Malgré les apparences, Anton Gorodetski est loin d'être un homme ordinaire. Il fait partie des Autres. Comme beaucoup avant lui, il a dû faire un choix décisif lorsqu'il a découvert qu'il possédait de faibles, mais bien réelles, capacités surnaturelles. Il lui a fallu choisir entre l'Ombre et la Lumière, entre le Mal et le Bien, entre le Jour et la Nuit. Ayant opté pour la Lumière, il a alors intégré le Contrôle de la Nuit. Le but de cette organisation, dont l'existence est dissimulée aux yeux du commun des mortels, est de veiller à ce que la trêve millénaire conclue entre les Défenseurs du Bien et les Forces du Mal soit respectée. Informaticien, Anton met ainsi ses compétences techniques au service du Contrôle de la Nuit, mais son chef, le très mystérieux Boris Ignatievitch, décide de lui confier sa première mission de terrain. En solo, il doit donc débusquer le vampire qui braconne dans les rues moscovites.

Un an après la sortie en France du film Night watch, voici qu'arrive le roman qui a inspiré ce véritable blockbuster du cinéma russe1. Il serait donc facile de pointer du doigt les nombreuses différences existant entre le long-métrage et le livre, mais il est peut-être plus intéressant de se concentrer sur cet exemple de littérature de l'imaginaire russe.

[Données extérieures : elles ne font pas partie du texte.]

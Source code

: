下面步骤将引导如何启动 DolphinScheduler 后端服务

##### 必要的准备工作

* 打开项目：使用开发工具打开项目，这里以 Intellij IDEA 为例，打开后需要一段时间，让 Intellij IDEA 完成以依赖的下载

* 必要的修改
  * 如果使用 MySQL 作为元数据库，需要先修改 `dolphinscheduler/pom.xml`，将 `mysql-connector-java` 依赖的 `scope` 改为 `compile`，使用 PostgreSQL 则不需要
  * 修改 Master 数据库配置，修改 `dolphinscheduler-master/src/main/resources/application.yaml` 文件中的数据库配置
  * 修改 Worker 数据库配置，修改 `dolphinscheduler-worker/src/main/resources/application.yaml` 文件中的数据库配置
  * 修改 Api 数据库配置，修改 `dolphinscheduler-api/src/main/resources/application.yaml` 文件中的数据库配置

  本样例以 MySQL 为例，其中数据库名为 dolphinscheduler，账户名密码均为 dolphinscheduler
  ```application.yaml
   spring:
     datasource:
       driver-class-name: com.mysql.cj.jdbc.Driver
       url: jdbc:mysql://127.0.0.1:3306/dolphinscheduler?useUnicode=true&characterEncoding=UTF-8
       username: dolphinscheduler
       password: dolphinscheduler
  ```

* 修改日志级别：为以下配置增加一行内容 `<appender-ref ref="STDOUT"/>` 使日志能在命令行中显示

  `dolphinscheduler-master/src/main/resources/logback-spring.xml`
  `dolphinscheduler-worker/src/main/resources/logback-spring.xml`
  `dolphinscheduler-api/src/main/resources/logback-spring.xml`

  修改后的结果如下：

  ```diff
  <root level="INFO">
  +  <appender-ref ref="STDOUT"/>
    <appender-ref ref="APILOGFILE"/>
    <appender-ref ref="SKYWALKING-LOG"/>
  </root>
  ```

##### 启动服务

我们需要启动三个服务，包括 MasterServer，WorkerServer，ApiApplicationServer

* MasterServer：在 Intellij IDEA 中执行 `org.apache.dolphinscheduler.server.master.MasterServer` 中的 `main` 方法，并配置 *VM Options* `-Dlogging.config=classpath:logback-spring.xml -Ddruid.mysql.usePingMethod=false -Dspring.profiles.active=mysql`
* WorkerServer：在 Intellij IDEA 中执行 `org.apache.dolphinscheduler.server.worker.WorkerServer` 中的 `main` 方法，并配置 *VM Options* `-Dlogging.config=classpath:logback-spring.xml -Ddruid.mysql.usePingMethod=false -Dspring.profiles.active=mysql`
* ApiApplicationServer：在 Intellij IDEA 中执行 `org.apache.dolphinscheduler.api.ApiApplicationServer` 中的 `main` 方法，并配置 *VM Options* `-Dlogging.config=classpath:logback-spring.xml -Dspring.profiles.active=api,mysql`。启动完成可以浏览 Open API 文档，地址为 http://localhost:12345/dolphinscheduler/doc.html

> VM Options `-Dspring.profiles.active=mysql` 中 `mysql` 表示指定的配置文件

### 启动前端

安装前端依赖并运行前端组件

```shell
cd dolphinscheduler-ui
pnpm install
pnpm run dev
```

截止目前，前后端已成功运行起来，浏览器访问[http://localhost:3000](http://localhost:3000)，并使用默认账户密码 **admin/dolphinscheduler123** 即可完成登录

La parution en France de tels ouvrages est suffisamment rare pour en devenir remarquable. Je me souviens pourtant, qu'il y a quelques lustres déjà, le Fleuve Noir avait publié quelques-unes des œuvres d'Arcadi et Boris Strougatski. Mais, je dois avouer qu'à l'époque, j'avais eu un certain mal à aller jusqu'au terme des romans proposés, trop lents, trop philosophiques ou trop slaves. Ce qui n'est pas le cas des Sentinelles de la nuit, mondialisation littéraire oblige.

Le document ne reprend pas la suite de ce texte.